Something isn't adding up. You should get a clamp meter or something and see what it reads. 500 amps is a lot for a vehicle like that. I dont think you're getting near that much juice.

Sent from my SM-N960U using Tapatalk


----------



## Pota (Nov 25, 2017)

jbman said:


> Pota said:
> 
> 
> > Note. this is the same motor. But with paul and sabrina 500amp controller, that would be 100 less than the Evnetics Soliton Jr. and he has around 1:1 gear ratio. He do uses 110v but the difference as stated earlier is INSANE. Ive tried 84v.
> ...


So true. Its very very strange. Ill buy a clamp meter tomorrow.


----------



## Pota (Nov 25, 2017)

If it isent the amp delivery. And that is ok. What could it be. Something wrong with the series wound motor? In that case. What?


----------



## Pota (Nov 25, 2017)

Okay, the results are in, ive bought a clamp-meter.

I tested it now at 12s1p. around 48v.

At full throttle it started to spin the wheels at 480amp. 1:1 gear ratio. This test is done by placing the GoKart against the wall with noone sitting in it. Ill guess its around 60-80kg weight at the back wheels.

Full amp peak was 662amp.

Well, that would conclude that the controller is in good shape. But what could it be then. 
What in the motor could make it so damn much too weak? I mean, this is a series wound motor, and they should have the greatest torque capacity.

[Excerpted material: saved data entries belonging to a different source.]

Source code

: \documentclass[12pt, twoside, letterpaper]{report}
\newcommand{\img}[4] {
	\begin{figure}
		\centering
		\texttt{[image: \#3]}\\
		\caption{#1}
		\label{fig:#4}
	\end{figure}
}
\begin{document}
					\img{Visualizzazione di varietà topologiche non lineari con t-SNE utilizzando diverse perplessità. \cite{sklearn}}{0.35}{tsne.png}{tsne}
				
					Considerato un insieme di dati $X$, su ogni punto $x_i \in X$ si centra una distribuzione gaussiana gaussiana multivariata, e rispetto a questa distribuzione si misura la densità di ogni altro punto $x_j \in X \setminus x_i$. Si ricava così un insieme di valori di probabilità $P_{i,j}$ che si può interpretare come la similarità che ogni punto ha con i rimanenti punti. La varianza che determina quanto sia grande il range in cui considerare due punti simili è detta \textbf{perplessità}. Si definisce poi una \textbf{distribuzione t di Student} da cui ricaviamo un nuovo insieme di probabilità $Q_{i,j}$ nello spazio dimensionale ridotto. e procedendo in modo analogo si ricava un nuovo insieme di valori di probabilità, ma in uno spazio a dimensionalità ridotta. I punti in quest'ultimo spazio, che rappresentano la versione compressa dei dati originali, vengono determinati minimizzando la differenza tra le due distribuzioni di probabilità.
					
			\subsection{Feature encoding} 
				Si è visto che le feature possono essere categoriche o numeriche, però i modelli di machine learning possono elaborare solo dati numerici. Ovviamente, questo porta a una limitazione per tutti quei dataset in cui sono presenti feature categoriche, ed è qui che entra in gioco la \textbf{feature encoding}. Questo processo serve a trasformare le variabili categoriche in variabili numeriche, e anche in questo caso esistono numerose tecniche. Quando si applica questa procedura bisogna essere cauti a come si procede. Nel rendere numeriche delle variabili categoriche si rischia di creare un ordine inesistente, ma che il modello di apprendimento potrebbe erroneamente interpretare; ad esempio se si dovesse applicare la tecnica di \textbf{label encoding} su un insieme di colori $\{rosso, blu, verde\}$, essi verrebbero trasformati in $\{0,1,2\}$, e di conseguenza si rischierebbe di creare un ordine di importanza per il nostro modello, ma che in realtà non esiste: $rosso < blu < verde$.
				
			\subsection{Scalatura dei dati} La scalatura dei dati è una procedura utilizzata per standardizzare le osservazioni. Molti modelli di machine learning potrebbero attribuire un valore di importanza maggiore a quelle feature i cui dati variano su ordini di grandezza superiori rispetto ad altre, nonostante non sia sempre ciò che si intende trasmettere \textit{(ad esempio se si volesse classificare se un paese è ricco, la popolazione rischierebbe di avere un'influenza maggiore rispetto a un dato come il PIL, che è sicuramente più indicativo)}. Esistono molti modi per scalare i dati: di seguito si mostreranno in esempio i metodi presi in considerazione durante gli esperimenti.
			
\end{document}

I mean this guys running 1.16:1 gear ratio with only 500amp. and same controller.

https://www.youtube.com/watch?v=BGwtqgN_7no


----------



## major (Apr 4, 2008)

Some thoughts:

Are you sure it is series wound? Not SepEx.

Is it wired correctly? Please post photos of the installation.

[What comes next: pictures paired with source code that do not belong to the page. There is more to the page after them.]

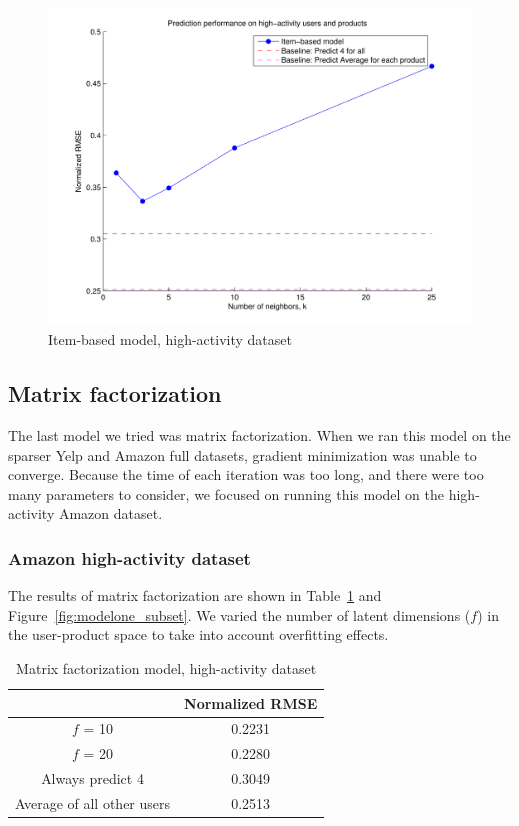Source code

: \documentclass[letterpaper, 11 pt, conference]{ieeeconf}
\begin{document}
\begin{figure}[h]
\includegraphics[scale=0.5]{images/modeltwo_subset.pdf}
\caption{Item-based model, high-activity dataset}
\label{fig:modeltwo_subset}
\end{figure}


\subsection{Matrix factorization}
The last model we tried was matrix factorization. When we ran this model on the 
sparser Yelp and Amazon full datasets, gradient minimization was unable to 
converge. Because the time of each iteration was too long, and there were too 
many parameters to consider, we focused on running this model on the 
high-activity Amazon dataset.

\subsubsection{Amazon high-activity dataset}
The results of matrix factorization are shown in 
Table~\ref{table:modelthree_subset} and
Figure~\ref{fig:modelone_subset}. We varied the number of latent dimensions ($f$)
in the user-product space to take into account overfitting effects. 

\begin{table}[htb]
\centering
\begin{tabular}{|c|c|}
\cline{2-2}

\multicolumn{1}{c|}{} & {Normalized RMSE} \tabularnewline \hline
$f$ = 10 & 0.2231 \tabularnewline
$f$ = 20 & 0.2280 \tabularnewline
\hline
Always predict 4 & 0.3049 \tabularnewline 
Average of all other users & 0.2513 \tabularnewline
\hline
\end{tabular}
\caption{Matrix factorization model, high-activity dataset}
\label{table:modelthree_subset}
\end{table}
\end{document}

Are you willing to do a stall test to measure the actual torque? Need a torque arm on the wheel and spring scale. Measure motor amps and hold on for just a few seconds so you don't damage (lift) comm bars under the stationary brushes. Torque wrench could work as long as it tends to tighten axle nut.

major


----------



## Pota (Nov 25, 2017)

major said:


> Some thoughts:
> 
> Are you sure it is series wound? Not SepEx.
> 
> ...



First of, thanks for all the help guys, this means so much to me.

Here are some pictures of my motor and brushes.
Its a Prestolite MTY 4001. 7.2inch wide, 86lbs. 
A total of 8 brushes.

On the right side of the motor is the connection S-1 in upper right and S-2 i lower right. A-1 in upper Left and A-2 in lower left.

Ive connected it in the following way.
Plus to S-1
S-2 to A-1
Ground to A-2

Ive added multiple pictures


----------



## Duncan (Dec 8, 2008)

You are well down on torque - as in 80% down

But you are drawing the current
The only thing that I can think of is that the motor has had it's brushed advanced and somebody has dropped a cod

I have 8 degrees of advance on my motor - that has the effect of dropping the initial torque by about 20%

I believe that 45% of advance would essentially mean that the motor delivered zero torque

So my 8 degrees drops initial torque by about 20% - I do get it back at about 60 kph

- 30 degrees would probably drop your torque by about 80%

That the ONLY thing that I can think of that would allow the current through without giving you the torque


----------



## Pota (Nov 25, 2017)

Duncan said:


> You are well down on torque - as in 80% down
> 
> But you are drawing the current
> The only thing that I can think of is that the motor has had it's brushed advanced and somebody has dropped a cod
> ...


Ohhh, sounds reasonable. But by looking at my brushes. Can you say something about if it Advanced?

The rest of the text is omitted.